Prescription rates for alendronate were similar between the genders; however, the men were much more likely than the women to be prescribed alendronate as first-line therapy for osteoporosis.
Of note, the investigators found that men were much more likely than their female counterparts to have an incident fracture within 2 years of initiating bisphosphonate therapy.
Upward of 25% of the osteoporotic population is male, according to Dr. Bilezikian. Risk factors for osteoporotic fractures in men (ie, smoking; excessive alcohol intake; height loss; previous use of medications such as steroids, thyroid hormone, and antiseizure drugs; family history of osteoporosis) should lead to bone density testing. Compared with the women in the present trial, male participants at study entry had higher body mass index, consumed more alcohol, and had higher rates of smoking and lower levels of exercise.
BMD measurements are known to be predictive of fracture risk, and use of these diagnostic tests for patients with clinical characteristics predisposing to osteoporosis is generally recommended.4,5 However, the study's authors wrote that, in addition, spinal radiographs should be conducted to investigate the possibility of vertebral fractures in men with back pain, especially in the setting of known secondary causes of osteoporosis, which may include hypogonadism or other predisposing medical conditions as well as the known risk factors.

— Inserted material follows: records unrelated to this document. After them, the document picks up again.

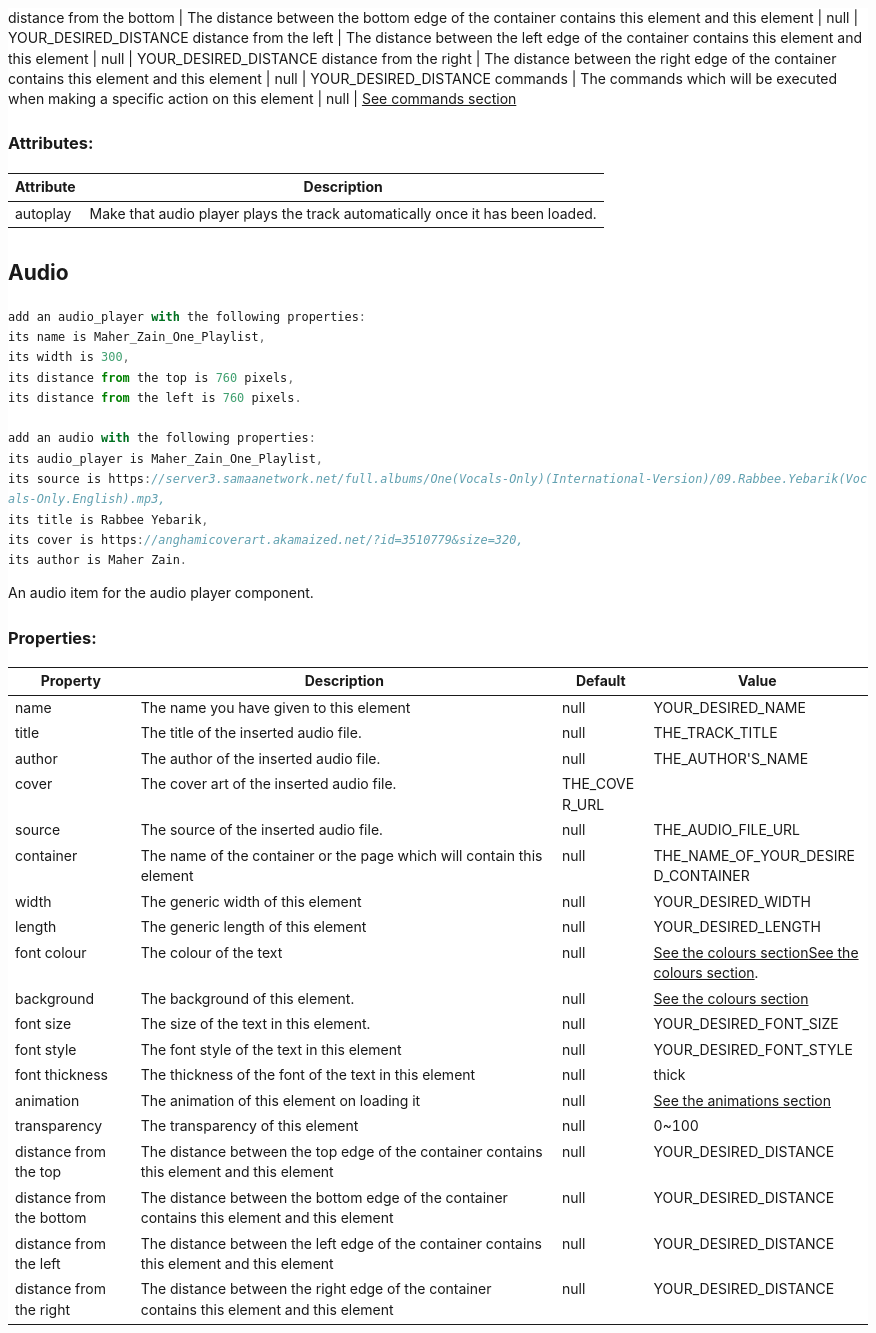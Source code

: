 distance from the bottom | The distance between the bottom edge of the container contains this element and this element | null | YOUR_DESIRED_DISTANCE
distance from the left | The distance between the left edge of the container contains this element and this element | null | YOUR_DESIRED_DISTANCE
distance from the right | The distance between the right edge of the container contains this element and this element | null | YOUR_DESIRED_DISTANCE
commands | The commands which will be executed when making a specific action on this element | null | <a href="#commands">See commands section</a>

### Attributes:

Attribute | Description
--------- | -----------
autoplay | Make that audio player plays the track automatically once it has been loaded.

## Audio
```javascript
add an audio_player with the following properties:
its name is Maher_Zain_One_Playlist,
its width is 300,
its distance from the top is 760 pixels,
its distance from the left is 760 pixels.

add an audio with the following properties:
its audio_player is Maher_Zain_One_Playlist,
its source is https://server3.samaanetwork.net/full.albums/One(Vocals-Only)(International-Version)/09.Rabbee.Yebarik(Vocals-Only.English).mp3,
its title is Rabbee Yebarik,
its cover is https://anghamicoverart.akamaized.net/?id=3510779&size=320,
its author is Maher Zain.
```
An audio item for the audio player component.

### Properties:

Property | Description | Default | Value
-------- | ----------- | ------- | -----
name | The name you have given to this element | null | YOUR_DESIRED_NAME
title | The title of the inserted audio file. | null | THE_TRACK_TITLE
author | The author of the inserted audio file. | null | THE_AUTHOR'S_NAME
cover | The cover art of the inserted audio file. | THE_COVER_URL
source | The source of the inserted audio file. | null | THE_AUDIO_FILE_URL
container | The name of the container or the page which will contain this element | null | THE_NAME_OF_YOUR_DESIRED_CONTAINER
width | The generic width of this element | null | YOUR_DESIRED_WIDTH
length | The generic length of this element | null | YOUR_DESIRED_LENGTH
font colour | The colour of the text | null | <a href="#colours">See the colours section</a><a href="#colours">See the colours section</a>.
background | The background of this element. | null | <a href="#colours">See the colours section</a>
font size | The size of the text in this element. | null | YOUR_DESIRED_FONT_SIZE
font style | The font style of the text in this element | null | YOUR_DESIRED_FONT_STYLE
font thickness | The thickness of the font of the text in this element | null | thick
animation | The animation of this element on loading it | null | <a href="#animations">See the animations section</a>
transparency | The transparency of this element | null | 0~100
distance from the top | The distance between the top edge of the container contains this element and this element | null | YOUR_DESIRED_DISTANCE
distance from the bottom | The distance between the bottom edge of the container contains this element and this element | null | YOUR_DESIRED_DISTANCE
distance from the left | The distance between the left edge of the container contains this element and this element | null | YOUR_DESIRED_DISTANCE
distance from the right | The distance between the right edge of the container contains this element and this element | null | YOUR_DESIRED_DISTANCE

A limitation of the present study cited by the authors is that they only studied practice patterns in the subspecialty osteoporosis clinic environment and, therefore, it may be difficult to apply these findings to primary care practices or to internal medicine specialists outside the tertiary care setting. Thus, confirmation of the current results in a population-based study may be warranted.
"In the US, many organizations are advocating screening the male population at age 70, which is 5 years after we generally screen the postmenopausal population," Dr. Bilezikian observed. He added that "as we become more aware of the prevalence of osteoporosis in men, we will become more sensitive to the risk factors that should then lead to definitive testing and appropriate therapy."
The CANDOO database used in this study has been sponsored in part by Procter and Gamble.
References
1. Sawka AM, Adachi JD, Papaioannou A, et al. Are there differences between men and women prescribed bisphosphonate therapy in Canadian subspecialty osteoporosis practices? J Rheumatol. 2004;31:1993-1995.
2. Genant HK, Lang T, Fuerst T, et al. Treatment with raloxifene for 2 years increases vertebral bone mineral density as measured by volumetric quantitative computed tomography. Bone. 2004;35:1164-1168.
3. L iu G, Peacock M, Eilam O, Dorulla G, Braunstein E, Johnston CC. Effect of osteoarthritis in the lumbar spine and hip on bone mineral density and diagnosis of osteoporosis in elderly men and women. Osteoporos Int. 1997;7:564-569.
4. K han AA, Brown JP, Kendler DL, et al. The 2002 Canadian bone densitometry recommendations: take-home messages. CMAJ. 2002;167:1141-1145.
5. C ummings SR, Bates D, Black DM. Clinical use of bone densitometry: scientific review. JAMA. 2002;288:1889-1897.